For well over a decade anecdotal evidence has suggested that appeal waivers have become increasingly frequent in federal cases. Scholars and litigants disagree about what is waived, by whom, at what price, and how often. In every circuit litigation challenging the enforcement of appeal waivers has raised conflicting claims about their drawbacks and benefits. Recent decisions embracing broad appeal waivers have continued to provoke criticism from commentators. And the Supreme Court has yet to rule on their validity. Yet despite this sustained controversy, in the seventeen-year history of the federal sentencing guidelines, no empirical examination of sentencing appeal waivers in federal cases has ever been conducted. This study was undertaken in order to present a snapshot of the use and impact of appeal waivers in cases sentenced under the federal sentencing guidelines in the hope that the findings will prompt further research and better inform evolving sentencing policy....

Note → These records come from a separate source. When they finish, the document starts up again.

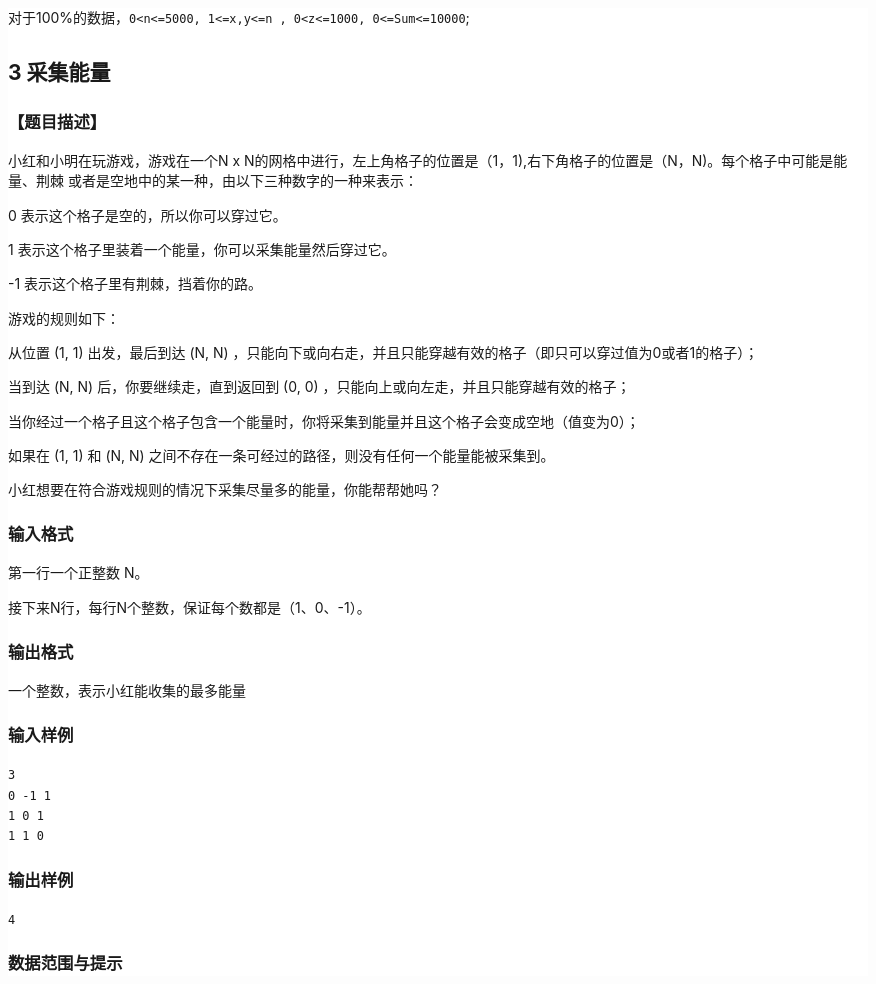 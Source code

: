对于100%的数据，`0<n<=5000, 1<=x,y<=n , 0<z<=1000, 0<=Sum<=10000`;








## 3 采集能量 

### 【题目描述】

小红和小明在玩游戏，游戏在一个N x N的网格中进行，左上角格子的位置是（1，1),右下角格子的位置是（N，N)。每个格子中可能是能量、荆棘 或者是空地中的某一种，由以下三种数字的一种来表示：


0 表示这个格子是空的，所以你可以穿过它。

1 表示这个格子里装着一个能量，你可以采集能量然后穿过它。

-1 表示这个格子里有荆棘，挡着你的路。


游戏的规则如下：

从位置 (1, 1) 出发，最后到达 (N, N) ，只能向下或向右走，并且只能穿越有效的格子（即只可以穿过值为0或者1的格子）；

当到达 (N, N) 后，你要继续走，直到返回到 (0, 0) ，只能向上或向左走，并且只能穿越有效的格子；

当你经过一个格子且这个格子包含一个能量时，你将采集到能量并且这个格子会变成空地（值变为0）；

如果在 (1, 1) 和 (N, N) 之间不存在一条可经过的路径，则没有任何一个能量能被采集到。


小红想要在符合游戏规则的情况下采集尽量多的能量，你能帮帮她吗？

### 输入格式

第一行一个正整数 N。

接下来N行，每行N个整数，保证每个数都是（1、0、-1）。

### 输出格式

一个整数，表示小红能收集的最多能量

### 输入样例

```plaintext
3
0 -1 1
1 0 1
1 1 0
```

### 输出样例
```plaintext
4
```
### 数据范围与提示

In brief, our most important findings demonstrate the following: The rate at which plea-based sentences are appealed has declined somewhat over the period between the adoption of sentencing appeal waivers in the early to mid-1990s and 2003. In nearly two-thirds of the cases settled by plea agreement in our sample, the defendant waived his right to review. The frequency of waiver varies substantially among the circuits, and among districts within circuits. Immigration cases in our sample were more likely to contain waivers than drug trafficking cases, and both were more likely to contain waivers than firearms cases. It was uncommon for the United States to waive its rights to appeal; usually only the defendant waived his rights to review. The government appears to provide some sentencing concessions more frequently to those defendants who sign waivers than to defendants who do not, including "C" pleas, downward departures, safety valve credits, and a variety of stipulations. Many defendants who waive their rights to review obtain clauses in their agreements that limit their exposure to unexpected negative results at sentencing.

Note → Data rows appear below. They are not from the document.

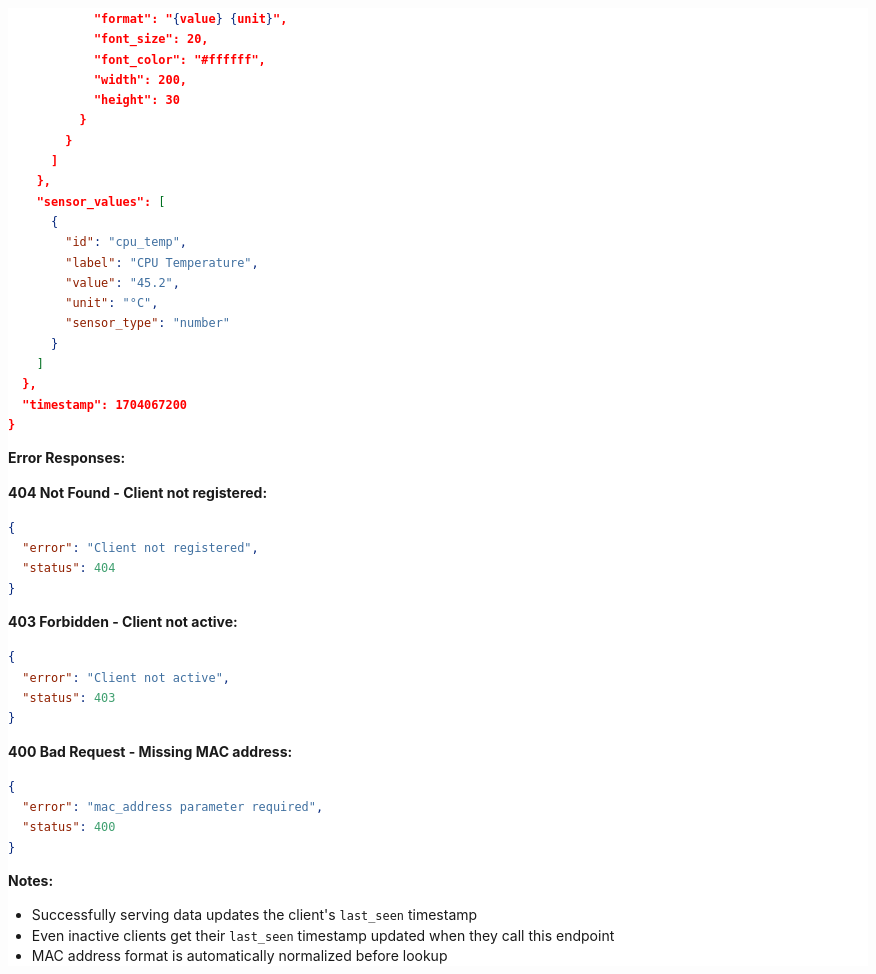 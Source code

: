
 ```json
            "format": "{value} {unit}",
            "font_size": 20,
            "font_color": "#ffffff",
            "width": 200,
            "height": 30
          }
        }
      ]
    },
    "sensor_values": [
      {
        "id": "cpu_temp",
        "label": "CPU Temperature",
        "value": "45.2",
        "unit": "°C",
        "sensor_type": "number"
      }
    ]
  },
  "timestamp": 1704067200
}
```

**Error Responses:**

**404 Not Found - Client not registered:**

```json
{
  "error": "Client not registered",
  "status": 404
}
```

**403 Forbidden - Client not active:**

```json
{
  "error": "Client not active",
  "status": 403
}
```

**400 Bad Request - Missing MAC address:**

```json
{
  "error": "mac_address parameter required",
  "status": 400
}
```

**Notes:**

- Successfully serving data updates the client's `last_seen` timestamp
- Even inactive clients get their `last_seen` timestamp updated when they call this endpoint
- MAC address format is automatically normalized before lookup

Our preliminary study also confirms some concerns raised by critics of appeal waivers. Some defendants in our study appear to receive neither greater certainty nor leniency in return for signing wide-open and unlimited waivers of their rights to review. Three-quarters of the defendants in our sample who waived appeal also waived collateral review, and of these, fewer than one-third preserved the right to raise a claim of ineffective assistance. Waivers have been enforced to bar a variety of claims, including claims of ineffective assistance at sentencing, and assertions of constitutional violations under Blakely and Booker. Increased use of stipulations combined with no review increases the risk that sentences not in compliance with the law can proliferate without scrutiny. The uneven practice of trading sentencing concessions for waivers among cases and courts also suggests that waivers are undercutting efforts to advance consistency in federal sentencing.
As Larry likes to say, download it while its hot! Also, be sure to check out my blog coverage of appeal waivers post-Booker, in posts here and here, where I develop the idea that appeal waivers are perhaps invalid on public policy grounds because they violate of the appellate review provisions of the Sentencing Reform Act.